La maladie est une blessure narcissique car elle remet en cause toute la puissance et les défenses du Moi. La maladie peut en un sens refléter une situation double :

  • ne pas être malade et conserver l'intégrité narcissique
  • être malade et conserver un lien avec l'environnement l'amour ou l'agressivité d'autrui.

La maladie est une perte qui entame la valeur de soi : souffrances, faiblesse mais elle peut procurer des bénéfices secondaires comme le refus de l'image procurée par la vieillesse :

  • Le corps montré comme souffrant est valorisé, il permet de renforcer son identité.
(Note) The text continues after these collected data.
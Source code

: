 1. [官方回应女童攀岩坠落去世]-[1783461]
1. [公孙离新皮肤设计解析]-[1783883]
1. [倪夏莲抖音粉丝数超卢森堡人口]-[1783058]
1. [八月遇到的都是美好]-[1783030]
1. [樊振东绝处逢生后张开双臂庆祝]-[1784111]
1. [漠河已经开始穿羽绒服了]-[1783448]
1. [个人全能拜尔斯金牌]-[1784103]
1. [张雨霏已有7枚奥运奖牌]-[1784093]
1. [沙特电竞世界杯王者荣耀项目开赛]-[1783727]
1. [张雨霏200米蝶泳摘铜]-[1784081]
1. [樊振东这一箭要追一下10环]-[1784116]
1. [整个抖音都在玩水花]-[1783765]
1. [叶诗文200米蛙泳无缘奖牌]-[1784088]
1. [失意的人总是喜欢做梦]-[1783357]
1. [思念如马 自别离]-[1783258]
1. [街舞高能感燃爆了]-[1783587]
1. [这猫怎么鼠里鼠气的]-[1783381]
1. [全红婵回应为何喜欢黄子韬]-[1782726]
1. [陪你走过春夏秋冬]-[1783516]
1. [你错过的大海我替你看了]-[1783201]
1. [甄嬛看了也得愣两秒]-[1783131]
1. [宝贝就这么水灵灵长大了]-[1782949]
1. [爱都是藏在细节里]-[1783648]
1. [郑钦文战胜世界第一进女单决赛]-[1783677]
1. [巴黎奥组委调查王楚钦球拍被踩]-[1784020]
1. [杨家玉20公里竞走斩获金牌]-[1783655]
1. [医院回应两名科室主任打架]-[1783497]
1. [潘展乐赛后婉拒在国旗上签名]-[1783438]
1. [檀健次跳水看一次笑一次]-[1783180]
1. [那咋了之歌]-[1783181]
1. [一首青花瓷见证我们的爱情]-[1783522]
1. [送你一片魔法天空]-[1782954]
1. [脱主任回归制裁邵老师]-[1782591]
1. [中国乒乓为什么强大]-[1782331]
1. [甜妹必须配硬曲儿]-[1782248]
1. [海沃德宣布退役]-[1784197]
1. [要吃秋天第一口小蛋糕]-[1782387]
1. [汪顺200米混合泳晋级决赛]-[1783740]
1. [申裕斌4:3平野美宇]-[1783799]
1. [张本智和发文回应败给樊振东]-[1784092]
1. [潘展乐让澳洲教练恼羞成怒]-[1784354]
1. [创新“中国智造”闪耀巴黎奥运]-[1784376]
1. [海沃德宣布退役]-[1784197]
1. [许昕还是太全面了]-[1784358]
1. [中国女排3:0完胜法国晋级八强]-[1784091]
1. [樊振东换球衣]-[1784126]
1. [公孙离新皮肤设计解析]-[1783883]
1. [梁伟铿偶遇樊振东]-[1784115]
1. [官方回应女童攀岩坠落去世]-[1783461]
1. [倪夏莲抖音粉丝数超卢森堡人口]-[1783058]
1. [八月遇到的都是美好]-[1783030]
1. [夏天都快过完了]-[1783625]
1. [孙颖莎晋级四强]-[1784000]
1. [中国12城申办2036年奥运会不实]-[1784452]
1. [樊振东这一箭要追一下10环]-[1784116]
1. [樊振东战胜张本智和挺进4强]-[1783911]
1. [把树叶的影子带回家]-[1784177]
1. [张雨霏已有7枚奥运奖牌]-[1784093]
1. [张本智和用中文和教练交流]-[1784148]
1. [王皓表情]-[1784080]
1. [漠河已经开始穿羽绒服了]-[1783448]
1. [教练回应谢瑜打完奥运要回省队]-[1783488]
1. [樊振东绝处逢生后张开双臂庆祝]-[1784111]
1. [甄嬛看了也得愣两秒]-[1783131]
Ainsi, la perte ou la maladie d'un organe est surinvesti afin de conserver l'intégrité du reste du corps, par delà les termes d'exclusion et de rejet. Le langage de la maladie devient le médiateur relationnel avec l'entourage.
    le rôle de la maladie peut servir de catalyseur ou de révélateur de l'angoisse qui se joue face à la perte et à la mort.
  • Le vieillard, par ses problèmes somatiques et ses handicaps, capte les soins et l'intérêt de l'entourage. Ceci permet de renforcer son narcissisme et son identité. Il retrouve par ces plaintes un statut social qui le revalorise aux yeux de l'entourage. Il peut même devenir exigeant, tyrannique.
  • Le déni de la maladie du handicap de la dégradation peut être un comportement face à la maladie. La démence peut être aussi une façon denier la dégradation avec perte du Moi.
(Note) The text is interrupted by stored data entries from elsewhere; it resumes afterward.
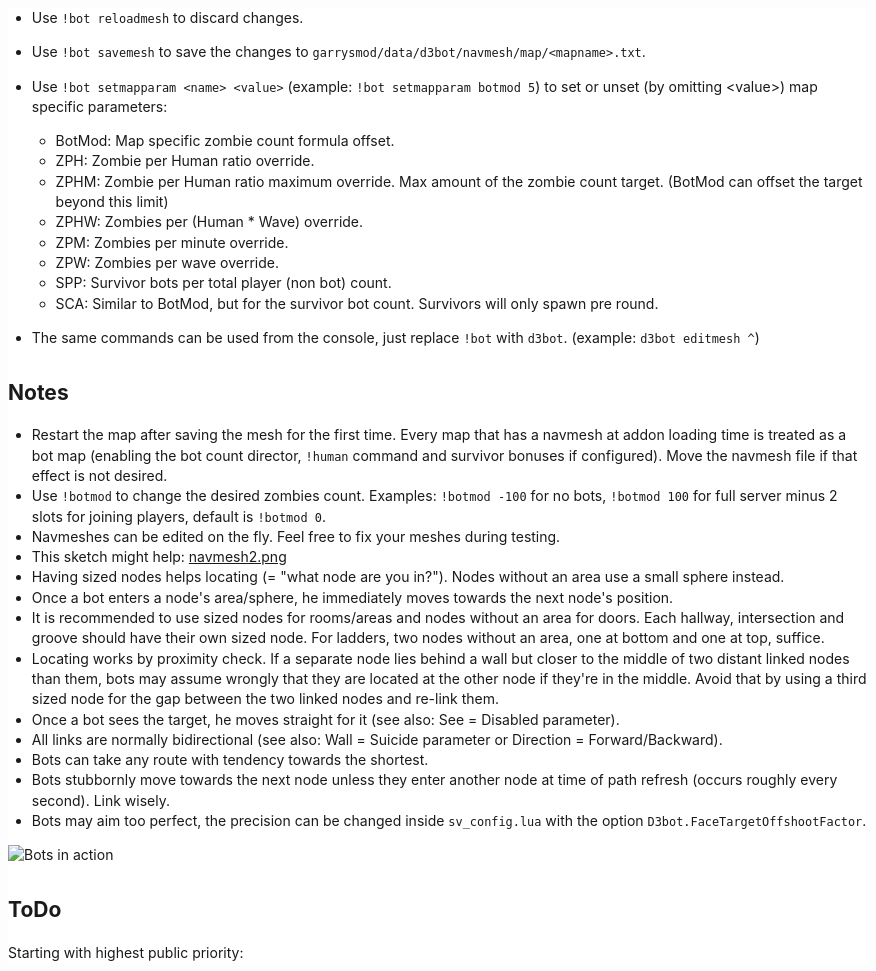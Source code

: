 - Use `!bot reloadmesh` to discard changes.
- Use `!bot savemesh` to save the changes to `garrysmod/data/d3bot/navmesh/map/<mapname>.txt`.
- Use `!bot setmapparam <name> <value>` (example: `!bot setmapparam botmod 5`) to set or unset (by omitting \<value\>) map specific parameters:
  - BotMod: Map specific zombie count formula offset.
  - ZPH: Zombie per Human ratio override.
  - ZPHM: Zombie per Human ratio maximum override. Max amount of the zombie count target. (BotMod can offset the target beyond this limit)
  - ZPHW: Zombies per (Human * Wave) override.
  - ZPM: Zombies per minute override.
  - ZPW: Zombies per wave override.
  - SPP: Survivor bots per total player (non bot) count.
  - SCA: Similar to BotMod, but for the survivor bot count. Survivors will only spawn pre round.
  
- The same commands can be used from the console, just replace `!bot` with `d3bot`. (example: `d3bot editmesh ^`)

## Notes

- Restart the map after saving the mesh for the first time. Every map that has a navmesh at addon loading time is treated as a bot map (enabling the bot count director, `!human` command and survivor bonuses if configured). Move the navmesh file if that effect is not desired.
- Use `!botmod` to change the desired zombies count. Examples: `!botmod -100` for no bots, `!botmod 100` for full server minus 2 slots for joining players, default is `!botmod 0`.
- Navmeshes can be edited on the fly. Feel free to fix your meshes during testing.
- This sketch might help: [navmesh2.png](./media/navmesh2.png)
- Having sized nodes helps locating (= "what node are you in?"). Nodes without an area use a small sphere instead.
- Once a bot enters a node's area/sphere, he immediately moves towards the next node's position.
- It is recommended to use sized nodes for rooms/areas and nodes without an area for doors. Each hallway, intersection and groove should have their own sized node. For ladders, two nodes without an area, one at bottom and one at top, suffice.
- Locating works by proximity check. If a separate node lies behind a wall but closer to the middle of two distant linked nodes than them, bots may assume wrongly that they are located at the other node if they're in the middle. Avoid that by using a third sized node for the gap between the two linked nodes and re-link them.
- Once a bot sees the target, he moves straight for it (see also: See = Disabled parameter).
- All links are normally bidirectional (see also: Wall = Suicide parameter or Direction = Forward/Backward).
- Bots can take any route with tendency towards the shortest.
- Bots stubbornly move towards the next node unless they enter another node at time of path refresh (occurs roughly every second). Link wisely.
- Bots may aim too perfect, the precision can be changed inside `sv_config.lua` with the option `D3bot.FaceTargetOffshootFactor`.

![Bots in action](./media/screenshot2.jpg)

## ToDo

Starting with highest public priority:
Nous venons d'exposer les modifications physiologiques liées à l'âge, qui rendent la personne âgée vulnérable et fragile. Ces changements liés à des pathologies provoquent un désétayage par le corps. Les douleurs, les plaintes somatiques se développent. Nous avons pu observer le sens de ces plaintes. Nous allons voir que celles-ci ont des répercussions sur le psychisme du sujet et perturbent son monde interne.

Est-ce que les troubles du comportement alimentaire et le refus alimentaire ne peuvent se situer dans cette situation de crises ?

Il semble que pour certains, ils puissent s’adapter à ces nouvelles conditions et recréer un nouvel équilibre, d’autres ne peuvent les accepter et déploient une énergie pour cacher ce mauvais tour du destin. Chacun réagit selon son histoire qui a laissé des traces plus ou moins profondes dans son psychisme. Le vécu de chaque personne est jalonné de changements, de restructurations, d'impasses de crises. Les troubles alimentaires prémices, du refus alimentaire se révèlent souvent lors de situations d'inter-crises liées aux processus physiologiques et psychologiques du vieillissement, mais aussi comme nous le verrons ultérieurement, au moment de la décision de placement vécu comme traumatisant. Il a à gérer une nouvelle étape de sa vie, il peut se trouver dans une impasse, une situation de crise c'est-à-dire d'un choix, d'une décision à prendre.